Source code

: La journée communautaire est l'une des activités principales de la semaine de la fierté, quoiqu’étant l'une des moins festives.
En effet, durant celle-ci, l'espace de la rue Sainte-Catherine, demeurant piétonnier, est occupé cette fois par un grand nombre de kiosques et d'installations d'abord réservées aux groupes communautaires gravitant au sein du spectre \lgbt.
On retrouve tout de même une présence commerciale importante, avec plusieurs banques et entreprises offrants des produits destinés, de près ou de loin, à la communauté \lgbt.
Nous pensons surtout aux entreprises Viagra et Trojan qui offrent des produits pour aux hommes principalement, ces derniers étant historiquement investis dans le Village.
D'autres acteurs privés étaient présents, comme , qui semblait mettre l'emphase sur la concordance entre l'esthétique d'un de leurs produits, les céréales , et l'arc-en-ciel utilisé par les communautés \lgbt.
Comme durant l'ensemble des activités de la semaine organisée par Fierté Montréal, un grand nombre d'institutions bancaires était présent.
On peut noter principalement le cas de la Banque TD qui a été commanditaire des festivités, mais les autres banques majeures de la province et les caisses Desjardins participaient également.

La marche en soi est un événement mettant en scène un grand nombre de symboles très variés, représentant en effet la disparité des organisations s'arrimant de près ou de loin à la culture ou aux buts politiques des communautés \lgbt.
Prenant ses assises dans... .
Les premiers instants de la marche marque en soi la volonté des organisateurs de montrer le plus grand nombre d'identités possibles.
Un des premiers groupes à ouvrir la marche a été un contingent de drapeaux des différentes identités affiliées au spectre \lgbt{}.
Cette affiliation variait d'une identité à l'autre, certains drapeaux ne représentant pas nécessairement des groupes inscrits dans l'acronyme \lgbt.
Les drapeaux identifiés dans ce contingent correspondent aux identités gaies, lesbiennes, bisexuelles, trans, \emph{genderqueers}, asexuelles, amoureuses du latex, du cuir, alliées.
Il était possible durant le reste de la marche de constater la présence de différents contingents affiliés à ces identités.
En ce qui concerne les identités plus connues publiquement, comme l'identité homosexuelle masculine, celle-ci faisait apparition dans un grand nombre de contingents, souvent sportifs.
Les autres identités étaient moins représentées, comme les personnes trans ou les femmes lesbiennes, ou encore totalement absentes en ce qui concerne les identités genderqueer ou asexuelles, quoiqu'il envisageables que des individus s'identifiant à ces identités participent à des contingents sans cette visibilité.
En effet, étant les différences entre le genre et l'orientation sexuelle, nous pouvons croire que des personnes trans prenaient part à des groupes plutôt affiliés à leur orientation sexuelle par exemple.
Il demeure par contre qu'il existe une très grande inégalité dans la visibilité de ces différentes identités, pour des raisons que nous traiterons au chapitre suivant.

# # # # # # #

**What this task involves**: In the material above, find the line containing "Comme durant l'ensemble" and the line containing "Les autres identités", then write out exactly those two lines and every line between them, and nothing more.

**Solution to this problem**:
Comme durant l'ensemble des activités de la semaine organisée par Fierté Montréal, un grand nombre d'institutions bancaires était présent.
On peut noter principalement le cas de la Banque TD qui a été commanditaire des festivités, mais les autres banques majeures de la province et les caisses Desjardins participaient également.

La marche en soi est un événement mettant en scène un grand nombre de symboles très variés, représentant en effet la disparité des organisations s'arrimant de près ou de loin à la culture ou aux buts politiques des communautés \lgbt.
Prenant ses assises dans... .
Les premiers instants de la marche marque en soi la volonté des organisateurs de montrer le plus grand nombre d'identités possibles.
Un des premiers groupes à ouvrir la marche a été un contingent de drapeaux des différentes identités affiliées au spectre \lgbt{}.
Cette affiliation variait d'une identité à l'autre, certains drapeaux ne représentant pas nécessairement des groupes inscrits dans l'acronyme \lgbt.
Les drapeaux identifiés dans ce contingent correspondent aux identités gaies, lesbiennes, bisexuelles, trans, \emph{genderqueers}, asexuelles, amoureuses du latex, du cuir, alliées.
Il était possible durant le reste de la marche de constater la présence de différents contingents affiliés à ces identités.
En ce qui concerne les identités plus connues publiquement, comme l'identité homosexuelle masculine, celle-ci faisait apparition dans un grand nombre de contingents, souvent sportifs.
Les autres identités étaient moins représentées, comme les personnes trans ou les femmes lesbiennes, ou encore totalement absentes en ce qui concerne les identités genderqueer ou asexuelles, quoiqu'il envisageables que des individus s'identifiant à ces identités participent à des contingents sans cette visibilité.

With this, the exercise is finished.